$\mathscr {B}$-free sets and dynamics

Abstract:

Given $\mathscr {B}\subset \mathbb {N}$, let $\eta =\eta _{\mathscr {B}}\in \{0,1\}^{\mathbb {Z}}$ be the characteristic function of the set $\mathcal {F}_\mathscr {B}:=\mathbb {Z}\setminus \bigcup _{b\in \mathscr {B}}b\mathbb {Z}$ of $\mathscr {B}$-free numbers. The $\mathscr {B}$-free shift $(X_\eta ,S)$, its hereditary closure $(\widetilde {X}_\eta ,S)$, and (still larger) the $\mathscr {B}$-admissible shift $(X_{\mathscr {B}},S)$ are examined. Originated by Sarnak in 2010 for $\mathscr {B}$ being the set of square-free numbers, the dynamics of $\mathscr {B}$-free shifts was discussed by several authors for $\mathscr {B}$ being Erdös; i.e., when $\mathscr {B}$ is infinite, its elements are pairwise coprime, and $\sum _{b\in \mathscr {B}}1/b<\infty$: in the Erdös case, we have $X_\eta =\widetilde {X}_\eta =X_{\mathscr {B}}$.

It is proved that $X_\eta$ has a unique minimal subset, which turns out to be a Toeplitz dynamical system. Furthermore, a $\mathscr {B}$-free shift is proximal if and only if $\mathscr {B}$ contains an infinite coprime subset.

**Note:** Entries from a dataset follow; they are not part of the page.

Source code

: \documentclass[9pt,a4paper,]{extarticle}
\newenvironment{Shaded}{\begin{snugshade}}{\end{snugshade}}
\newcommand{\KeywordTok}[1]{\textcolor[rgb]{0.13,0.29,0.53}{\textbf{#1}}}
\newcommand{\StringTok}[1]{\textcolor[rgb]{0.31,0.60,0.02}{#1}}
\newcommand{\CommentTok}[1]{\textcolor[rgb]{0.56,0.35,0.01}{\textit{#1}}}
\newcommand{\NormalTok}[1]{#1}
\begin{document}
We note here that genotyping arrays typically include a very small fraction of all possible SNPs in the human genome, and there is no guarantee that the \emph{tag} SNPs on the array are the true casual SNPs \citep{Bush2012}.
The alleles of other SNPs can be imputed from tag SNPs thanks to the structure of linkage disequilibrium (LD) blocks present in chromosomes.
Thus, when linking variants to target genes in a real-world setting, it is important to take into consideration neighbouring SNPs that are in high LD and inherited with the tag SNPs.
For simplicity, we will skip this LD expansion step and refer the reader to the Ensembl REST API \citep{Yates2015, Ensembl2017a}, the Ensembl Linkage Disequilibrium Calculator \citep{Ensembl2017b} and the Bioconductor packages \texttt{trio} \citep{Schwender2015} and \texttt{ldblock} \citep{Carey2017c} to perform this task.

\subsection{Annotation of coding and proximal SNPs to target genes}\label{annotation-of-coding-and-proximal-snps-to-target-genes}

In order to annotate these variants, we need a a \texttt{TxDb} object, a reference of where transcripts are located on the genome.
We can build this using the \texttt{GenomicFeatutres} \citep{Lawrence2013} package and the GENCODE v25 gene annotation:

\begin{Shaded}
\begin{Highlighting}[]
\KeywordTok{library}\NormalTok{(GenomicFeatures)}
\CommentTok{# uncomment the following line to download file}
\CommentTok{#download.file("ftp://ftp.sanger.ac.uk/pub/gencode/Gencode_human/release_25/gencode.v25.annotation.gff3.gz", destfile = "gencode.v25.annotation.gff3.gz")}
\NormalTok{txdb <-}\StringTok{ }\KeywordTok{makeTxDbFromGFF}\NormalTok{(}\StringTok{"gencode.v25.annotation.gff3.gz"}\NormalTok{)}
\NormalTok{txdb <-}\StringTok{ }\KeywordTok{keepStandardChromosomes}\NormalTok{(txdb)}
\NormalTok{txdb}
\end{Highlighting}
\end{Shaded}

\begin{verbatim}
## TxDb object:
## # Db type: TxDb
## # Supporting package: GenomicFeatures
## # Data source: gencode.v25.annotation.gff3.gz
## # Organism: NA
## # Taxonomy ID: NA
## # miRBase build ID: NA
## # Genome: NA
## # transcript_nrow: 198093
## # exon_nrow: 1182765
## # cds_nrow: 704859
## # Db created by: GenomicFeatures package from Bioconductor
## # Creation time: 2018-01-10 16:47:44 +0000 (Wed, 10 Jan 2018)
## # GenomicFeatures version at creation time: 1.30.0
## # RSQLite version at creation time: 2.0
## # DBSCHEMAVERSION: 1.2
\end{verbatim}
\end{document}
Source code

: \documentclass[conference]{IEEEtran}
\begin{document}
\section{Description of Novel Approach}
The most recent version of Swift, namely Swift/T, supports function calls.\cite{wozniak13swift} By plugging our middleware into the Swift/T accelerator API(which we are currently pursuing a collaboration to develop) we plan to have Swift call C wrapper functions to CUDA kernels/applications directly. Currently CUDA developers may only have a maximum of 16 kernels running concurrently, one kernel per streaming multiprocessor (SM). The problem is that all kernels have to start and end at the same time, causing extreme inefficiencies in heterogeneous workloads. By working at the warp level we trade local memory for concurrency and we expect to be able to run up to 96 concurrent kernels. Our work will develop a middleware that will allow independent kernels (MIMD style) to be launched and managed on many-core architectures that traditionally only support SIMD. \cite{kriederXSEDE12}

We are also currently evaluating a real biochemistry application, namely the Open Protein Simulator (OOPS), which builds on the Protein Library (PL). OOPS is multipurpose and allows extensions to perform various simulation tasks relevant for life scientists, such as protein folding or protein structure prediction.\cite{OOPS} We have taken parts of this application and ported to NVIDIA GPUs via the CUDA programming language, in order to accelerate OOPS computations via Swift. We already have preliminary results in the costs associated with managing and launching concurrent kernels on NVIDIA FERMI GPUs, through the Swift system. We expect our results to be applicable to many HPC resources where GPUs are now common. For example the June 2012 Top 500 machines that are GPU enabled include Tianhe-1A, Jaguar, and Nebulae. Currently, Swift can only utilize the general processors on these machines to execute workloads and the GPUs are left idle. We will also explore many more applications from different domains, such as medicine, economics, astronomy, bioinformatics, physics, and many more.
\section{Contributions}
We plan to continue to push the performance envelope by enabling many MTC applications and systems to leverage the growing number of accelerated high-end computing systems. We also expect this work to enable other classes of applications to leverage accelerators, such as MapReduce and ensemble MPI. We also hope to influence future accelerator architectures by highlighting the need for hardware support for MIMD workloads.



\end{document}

It is also shown that for $\mathscr {B}$ with light tails, i.e., $\overline {d}(\sum _{b>K}b\mathbb {Z})\to 0$ as $K\to \infty$, proximality is the same as heredity.

For each $\mathscr {B}$, it is shown that $\eta$ is a quasi-generic point for some natural $S$-invariant measure $\nu _\eta$ on $X_\eta$. A special role is played by subshifts given by $\mathscr {B}$ which are taut, i.e., when $\boldsymbol {\delta }(\mathcal {F}_{\mathscr {B}})<\boldsymbol {\delta }(\mathcal {F}_{\mathscr {B}\setminus \{b\}})$ for each $b\in \mathscr {B}$ ($\boldsymbol {\delta }$ stands for the logarithmic density). The taut class contains the light tail case; hence all Erdös sets and a characterization of taut sets $\mathscr {B}$ in terms of the support of $\nu _\eta$ are given. Moreover, for any $\mathscr {B}$ there exists a taut $\mathscr {B}’$ with $\nu _{\eta _{\mathscr {B}}}=\nu _{\eta _{\mathscr {B}’}}$. For taut sets $\mathscr {B},\mathscr {B}’$, it holds that $X_\mathscr {B}=X_{\mathscr {B}’}$ if and only if $\mathscr {B}=\mathscr {B}’$.

For each $\mathscr {B}$, it is proved that there exists a taut $\mathscr {B}’$ such that $(\widetilde {X}_{\eta _{\mathscr {B}’}},S)$ is a subsystem of $(\widetilde {X}_{\eta _{\mathscr {B}}},S)$ and $\widetilde {X}_{\eta _{\mathscr {B}’}}$ is a quasi-attractor. In particular, all invariant measures for $(\widetilde {X}_{\eta _{\mathscr {B}}},S)$ are supported by $\widetilde {X}_{\eta _{\mathscr {B}’}}$. Moreover, the system $(\widetilde {X}_\eta ,S)$ is shown to be intrinsically ergodic for an arbitrary $\mathscr {B}$. A description of all probability invariant measures for $(\widetilde {X}_\eta ,S)$ is given. The topological entropies of $(\widetilde {X}_\eta ,S)$ and $(X_\mathscr {B},S)$ are shown to be the same and equal to $\overline {d}(\mathcal {F}_\mathscr {B})$ ($\overline {d}$ stands for the upper density).

Finally, some applications in number theory on gaps between consecutive $\mathscr {B}$-free numbers are given, and some of these results are applied to the set of abundant numbers.